Label               | Name   | Execution **SMACK**                                                         | File Access **SMACK**
------------------- | ------ | --------------------------------------------------------------------------- | ---------------------------
`User::Pkg::$AppID` | AppID  | `rwx` (for files created by the App). `rx` for files installed by **AppFw** | $App runtime executing $App
`User::Home`        | Home   | `rwx-t` from System label `r-x-l` from App                                  | None
`User::App-Shared`  | Shared | `rwxat` from System and User domains label of $User                         | None

<!-- section-config -->

Domain              | `Label` name        | Recommendations
------------------- | ------------------- | ----------------------------------------------------------------------------------------------------------------------------------------------------------------
Kernel-MAC-System-1 | `User::Pkg::$AppID` | Only one Label is allowed per App. A data directory is created by the AppFw in `rwx` mode.
Kernel-MAC-System-2 | `User::Home`        | AppFw needs to create a directory in `/home/$USER/App-Shared` at first launch if not present with label app-data access is `User::App-Shared` without transmute.
Kernel-MAC-System-3 | `User::App-Shared`  | Shared space between all App running for a given user.

<!-- end-section-config -->

## Attack Vectors

There are 4 major components to the system:

- The LSM kernel module.
- The `smackfs` filesystem.
- Basic utilities for policy management and checking.
- The policy/configuration data.

As with any mandatory access system, the policy management needs to be carefully separated
from the checking, as the management utilities can become a convenient point of attack.
Dynamic additions to the policy system need to be carefully verified, as the ability to
update the policies is often needed, but introduces a possible threat. Finally,
even if the policy management is well secured, the policy checking and failure response
to that checking is also of vital importance to the smooth operation of the system.

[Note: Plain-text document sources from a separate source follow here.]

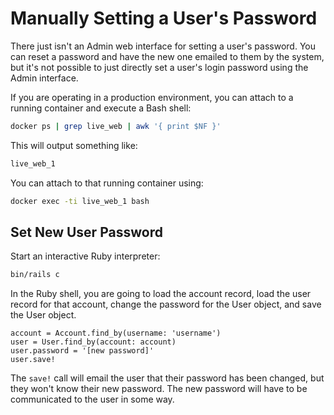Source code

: # Manually Setting a User's Password

There just isn't an Admin web interface for setting a user's password. You can reset a password and have the new one emailed to them by the system, but it's not possible to just directly set a user's login password using the Admin interface.

If you are operating in a production environment, you can attach to a running container and execute a Bash shell:

```sh
docker ps | grep live_web | awk '{ print $NF }'
```

This will output something like:

```sh
live_web_1
```

You can attach to that running container using:

```sh
docker exec -ti live_web_1 bash
```

## Set New User Password

Start an interactive Ruby interpreter:

```sh
bin/rails c
```


In the Ruby shell, you are going to load the account record, load the user
record for that account, change the password for the User object, and save the
User object.

```
account = Account.find_by(username: 'username')
user = User.find_by(account: account)
user.password = '[new password]'
user.save!
```

The `save!` call will email the user that their password has been changed, but
they won't know their new password. The new password will have to be
communicated to the user in some way.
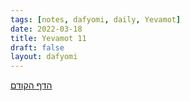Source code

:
 ```yaml
---
tags: [notes, dafyomi, daily, Yevamot] 
date: 2022-03-18
title: Yevamot 11
draft: false
layout: dafyomi
---
```


[הדף הקודם](../2022-03-17)

## 
 

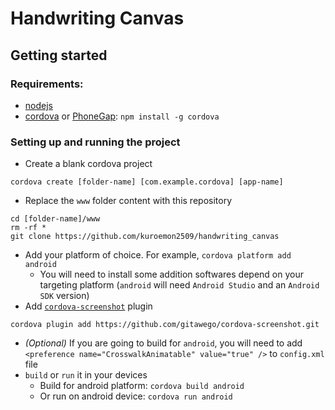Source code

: # Handwriting Canvas



## Getting started

### Requirements:

- [nodejs](https://nodejs.org)
- [cordova](https://cordova.apache.org/) or [PhoneGap](https://phonegap.com/): `npm install -g cordova`

### Setting up and running the project

- Create a blank cordova project
```
cordova create [folder-name] [com.example.cordova] [app-name]
```
- Replace the `www` folder content with this repository
```
cd [folder-name]/www
rm -rf *
git clone https://github.com/kuroemon2509/handwriting_canvas
```
- Add your platform of choice. For example, `cordova platform add android`
    - You will need to install some addition softwares depend on your targeting platform (`android` will need `Android Studio` and an `Android SDK` version)
- Add [`cordova-screenshot`](https://github.com/gitawego/cordova-screenshot) plugin
```
cordova plugin add https://github.com/gitawego/cordova-screenshot.git
```
- *(Optional)* If you are going to build for `android`, you will need to add `<preference name="CrosswalkAnimatable" value="true" />` to `config.xml` file
- `build` or `run` it in your devices
    - Build for android platform: `cordova build android`
    - Or run on android device: `cordova run android`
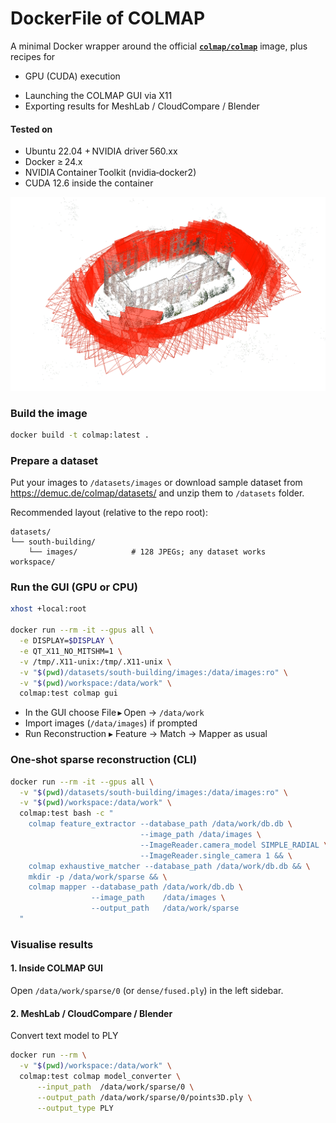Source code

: DockerFile of COLMAP
=======================

A minimal Docker wrapper around the official **[`colmap/colmap`](https://hub.docker.com/r/colmap/colmap)** image, plus recipes for  
* GPU (CUDA) execution  
<!-- * Sparse & dense reconstruction from the command line   -->
* Launching the COLMAP GUI via X11  
* Exporting results for MeshLab / CloudCompare / Blender

#### Tested on
* Ubuntu 22.04 + NVIDIA driver 560.xx  
* Docker ≥ 24.x  
* NVIDIA Container Toolkit (nvidia‑docker2)  
* CUDA 12.6 inside the container

![alt text](image.png)

### Build the image

```bash
docker build -t colmap:latest .
```


### Prepare a dataset

Put your images to `/datasets/images` or download sample dataset from https://demuc.de/colmap/datasets/ and unzip them to `/datasets` folder.

Recommended layout (relative to the repo root):
```
datasets/
└── south-building/
    └── images/            # 128 JPEGs; any dataset works
workspace/
```

### Run the GUI (GPU or CPU)

```bash
xhost +local:root

docker run --rm -it --gpus all \
  -e DISPLAY=$DISPLAY \
  -e QT_X11_NO_MITSHM=1 \
  -v /tmp/.X11-unix:/tmp/.X11-unix \
  -v "$(pwd)/datasets/south-building/images:/data/images:ro" \
  -v "$(pwd)/workspace:/data/work" \
  colmap:test colmap gui
```

- In the GUI choose File ▸ Open -> `/data/work`
- Import images (`/data/images`) if prompted
- Run Reconstruction ▸ Feature -> Match -> Mapper as usual

### One‑shot sparse reconstruction (CLI)

```bash
docker run --rm -it --gpus all \
  -v "$(pwd)/datasets/south-building/images:/data/images:ro" \
  -v "$(pwd)/workspace:/data/work" \
  colmap:test bash -c "
    colmap feature_extractor --database_path /data/work/db.db \
                             --image_path /data/images \
                             --ImageReader.camera_model SIMPLE_RADIAL \
                             --ImageReader.single_camera 1 && \
    colmap exhaustive_matcher --database_path /data/work/db.db && \
    mkdir -p /data/work/sparse && \
    colmap mapper --database_path /data/work/db.db \
                  --image_path    /data/images \
                  --output_path   /data/work/sparse
  "
```

### Visualise results

#### 1. Inside COLMAP GUI

Open `/data/work/sparse/0` (or `dense/fused.ply`) in the left sidebar.

#### 2. MeshLab / CloudCompare / Blender

Convert text model to PLY

```bash
docker run --rm \
  -v "$(pwd)/workspace:/data/work" \
  colmap:test colmap model_converter \
      --input_path  /data/work/sparse/0 \
      --output_path /data/work/sparse/0/points3D.ply \
      --output_type PLY

```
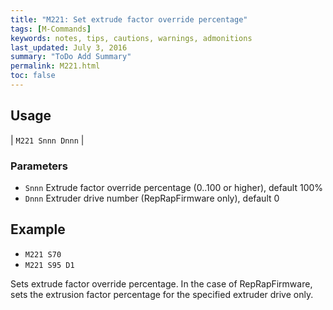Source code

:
```yaml
---
title: "M221: Set extrude factor override percentage" 
tags: [M-Commands]
keywords: notes, tips, cautions, warnings, admonitions
last_updated: July 3, 2016
summary: "ToDo Add Summary"
permalink: M221.html
toc: false
---
```



## Usage ##

| `M221 Snnn Dnnn` | 

### Parameters ###

+ `Snnn` Extrude factor override percentage (0..100 or higher), default 100%
+ `Dnnn` Extruder drive number (RepRapFirmware only), default 0

## Example ##

+ `M221 S70`
+ `M221 S95 D1`

Sets extrude factor override percentage. In the case of RepRapFirmware, sets the extrusion factor percentage for the specified extruder drive only.
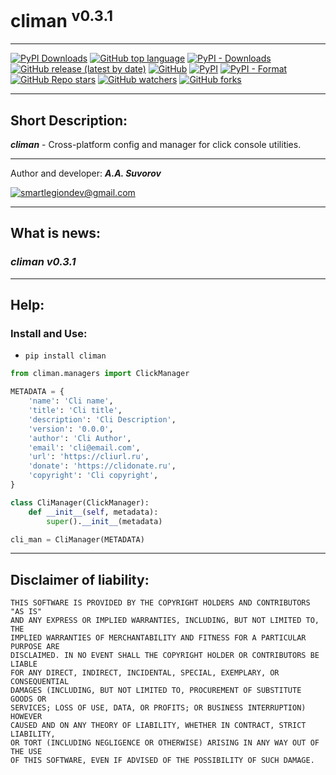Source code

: # climan <sup>v0.3.1</sup>

***

[![PyPI Downloads](https://static.pepy.tech/badge/climan)](https://pepy.tech/projects/climan)
[![GitHub top language](https://img.shields.io/github/languages/top/smartlegionlab/climan)](https://github.com/smartlegionlab/climan/)
[![PyPI - Downloads](https://img.shields.io/pypi/dm/climan?label=pypi%20downloads)](https://pypi.org/project/climan/)
[![GitHub release (latest by date)](https://img.shields.io/github/v/release/smartlegionlab/climan)](https://github.com/smartlegionlab/climan/)
[![GitHub](https://img.shields.io/github/license/smartlegionlab/climan?style=flat-square)](https://github.com/smartlegionlab/climan/blob/master/LICENSE)
[![PyPI](https://img.shields.io/pypi/v/climan)](https://pypi.org/project/climan)
[![PyPI - Format](https://img.shields.io/pypi/format/climan)](https://pypi.org/project/climan)
[![GitHub Repo stars](https://img.shields.io/github/stars/smartlegionlab/climan?style=social)](https://github.com/smartlegionlab/climan/)
[![GitHub watchers](https://img.shields.io/github/watchers/smartlegionlab/climan?style=social)](https://github.com/smartlegionlab/climan/)
[![GitHub forks](https://img.shields.io/github/forks/smartlegionlab/climan?style=social)](https://github.com/smartlegionlab/climan/)

***

## Short Description:

___climan___ - Cross-platform config and manager for click console utilities.

***

Author and developer: ___A.A. Suvorov___

[![smartlegiondev@gmail.com](https://img.shields.io/static/v1?label=email&message=smartlegiondev@gmail.com&color=blue)](mailto:mysmartlegionlab@ya.ru)

***

## What is news:

### ___climan v0.3.1___

***

## Help:

### Install and Use:

- `pip install climan`

```python
from climan.managers import ClickManager

METADATA = {
    'name': 'Cli name',
    'title': 'Cli title',
    'description': 'Cli Description',
    'version': '0.0.0',
    'author': 'Cli Author',
    'email': 'cli@email.com',
    'url': 'https://cliurl.ru',
    'donate': 'https://clidonate.ru',
    'copyright': 'Cli copyright',
}

class CliManager(ClickManager):
    def __init__(self, metadata):
        super().__init__(metadata)

cli_man = CliManager(METADATA)
```

***

## Disclaimer of liability:

    THIS SOFTWARE IS PROVIDED BY THE COPYRIGHT HOLDERS AND CONTRIBUTORS "AS IS"
    AND ANY EXPRESS OR IMPLIED WARRANTIES, INCLUDING, BUT NOT LIMITED TO, THE
    IMPLIED WARRANTIES OF MERCHANTABILITY AND FITNESS FOR A PARTICULAR PURPOSE ARE
    DISCLAIMED. IN NO EVENT SHALL THE COPYRIGHT HOLDER OR CONTRIBUTORS BE LIABLE
    FOR ANY DIRECT, INDIRECT, INCIDENTAL, SPECIAL, EXEMPLARY, OR CONSEQUENTIAL
    DAMAGES (INCLUDING, BUT NOT LIMITED TO, PROCUREMENT OF SUBSTITUTE GOODS OR
    SERVICES; LOSS OF USE, DATA, OR PROFITS; OR BUSINESS INTERRUPTION) HOWEVER
    CAUSED AND ON ANY THEORY OF LIABILITY, WHETHER IN CONTRACT, STRICT LIABILITY,
    OR TORT (INCLUDING NEGLIGENCE OR OTHERWISE) ARISING IN ANY WAY OUT OF THE USE
    OF THIS SOFTWARE, EVEN IF ADVISED OF THE POSSIBILITY OF SUCH DAMAGE.
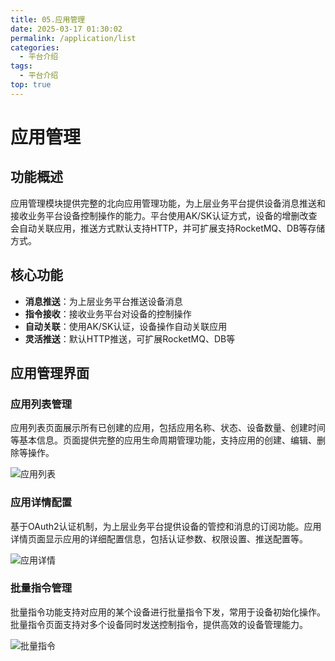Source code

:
 ```yaml
---
title: 05.应用管理
date: 2025-03-17 01:30:02
permalink: /application/list
categories:
  - 平台介绍
tags:
  - 平台介绍
top: true
---
```


# 应用管理

## 功能概述

应用管理模块提供完整的北向应用管理功能，为上层业务平台提供设备消息推送和接收业务平台设备控制操作的能力。平台使用AK/SK认证方式，设备的增删改查会自动关联应用，推送方式默认支持HTTP，并可扩展支持RocketMQ、DB等存储方式。

## 核心功能

- **消息推送**：为上层业务平台推送设备消息
- **指令接收**：接收业务平台对设备的控制操作
- **自动关联**：使用AK/SK认证，设备操作自动关联应用
- **灵活推送**：默认HTTP推送，可扩展RocketMQ、DB等

## 应用管理界面

### 应用列表管理

应用列表页面展示所有已创建的应用，包括应用名称、状态、设备数量、创建时间等基本信息。页面提供完整的应用生命周期管理功能，支持应用的创建、编辑、删除等操作。

![应用列表](/iot/app/list.png "应用列表 - 展示所有已创建的应用")

### 应用详情配置

基于OAuth2认证机制，为上层业务平台提供设备的管控和消息的订阅功能。应用详情页面显示应用的详细配置信息，包括认证参数、权限设置、推送配置等。

![应用详情](/iot/app/detail.png "应用详情 - 基于OAuth2的设备管控和消息订阅配置")

### 批量指令管理

批量指令功能支持对应用的某个设备进行批量指令下发，常用于设备初始化操作。批量指令页面支持对多个设备同时发送控制指令，提供高效的设备管理能力。

![批量指令](/iot/app/batch.png "批量指令 - 支持对多个设备同时发送控制指令")
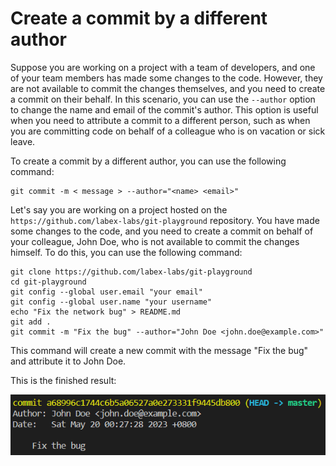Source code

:# Create a commit by a different author

Suppose you are working on a project with a team of developers, and one of your team members has made some changes to the code. However, they are not available to commit the changes themselves, and you need to create a commit on their behalf. In this scenario, you can use the `--author` option to change the name and email of the commit's author. This option is useful when you need to attribute a commit to a different person, such as when you are committing code on behalf of a colleague who is on vacation or sick leave.

To create a commit by a different author, you can use the following command:

```shell
git commit -m < message > --author="<name> <email>"
```

Let's say you are working on a project hosted on the `https://github.com/labex-labs/git-playground` repository. You have made some changes to the code, and you need to create a commit on behalf of your colleague, John Doe, who is not available to commit the changes himself. To do this, you can use the following command:

```shell
git clone https://github.com/labex-labs/git-playground
cd git-playground
git config --global user.email "your email"
git config --global user.name "your username"
echo "Fix the network bug" > README.md
git add .
git commit -m "Fix the bug" --author="John Doe <john.doe@example.com>"
```

This command will create a new commit with the message "Fix the bug" and attribute it to John Doe.

This is the finished result:

![Git commit author change result](./assets/challenge-commit-set-author-step1-1.png)

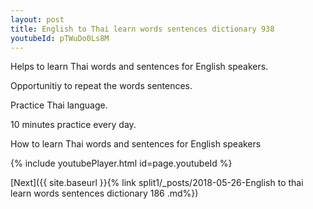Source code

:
 ```yaml
---
layout: post
title: English to Thai learn words sentences dictionary 938 
youtubeId: pTWuDo0Ls8M
---
```

 
 
Helps to learn Thai words and sentences for English speakers.

Opportunitiy to repeat the words sentences. 

Practice Thai language. 
 
10 minutes practice every day. 
 
How to learn Thai words and sentences for English speakers 
 
{% include youtubePlayer.html id=page.youtubeId %}
 
 
[Next]({{ site.baseurl }}{% link  split1/_posts/2018-05-26-English to thai learn words sentences dictionary 186 .md%})
 

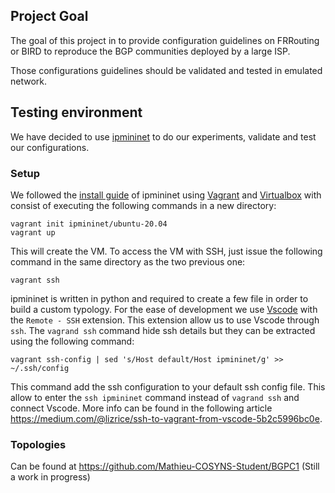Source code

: ## Project Goal

The goal of this project in to provide configuration guidelines on FRRouting or BIRD to reproduce the BGP communities deployed by a large ISP.

Those configurations guidelines should be validated and tested in emulated network.

## Testing environment

We have decided to use [ipmininet](https://github.com/cnp3/ipmininet) to do our experiments, validate and test our configurations.

### Setup

We followed the [install guide](https://ipmininet.readthedocs.io/en/latest/install.html) of ipmininet using [Vagrant](https://www.vagrantup.com/downloads.html) and [Virtualbox](https://www.virtualbox.org/wiki/Downloads) with consist of executing the following commands in a new directory:

```
vagrant init ipmininet/ubuntu-20.04
vagrant up
```

This will create the VM. To access the VM with SSH, just issue the following command in the same directory as the two previous one:

```
vagrant ssh
```

ipmininet is written in python and required to create a few file in order to build a custom typology. For the ease of development we use [Vscode](https://code.visualstudio.com/) with the `Remote - SSH` extension. This extension allow us to use Vscode through `ssh`. The `vagrand ssh` command hide ssh details but they can be extracted using the following command:

```
vagrant ssh-config | sed 's/Host default/Host ipmininet/g' >> ~/.ssh/config
```

This command add the ssh configuration to your default ssh config file. This allow to enter the `ssh ipmininet` command instead of  `vagrand ssh` and connect Vscode. More info can be found in the following article https://medium.com/@lizrice/ssh-to-vagrant-from-vscode-5b2c5996bc0e.

### Topologies

Can be found at https://github.com/Mathieu-COSYNS-Student/BGPC1
(Still a work in progress)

While **MAC** is a certainly a step up in security when compared to DAC, there are still
many ways to compromise a SMACK-enabled Linux system. Some of these ways are as follows:

- Disabling SMACK at invocation of the kernel (with command-line: security=none).
- Disabling SMACK in the kernel build and redeploying the kernel.
- Changing a SMACK attribute of a file or directory at install time.
- Tampering with a process with the CAP_MAC_ADMIN privilege.
- Setting/Re-setting the SMACK label of a file.
- Tampering with the default domains (i.e. /etc/smack/accesses.d/default-access-domains).
- Disabling or tampering with the SMACK filesystem (i.e. /smackfs).
- Adding policies with `smackload` (adding the utility if not present).
- Changing labels with `chsmack` (adding the utility if not present).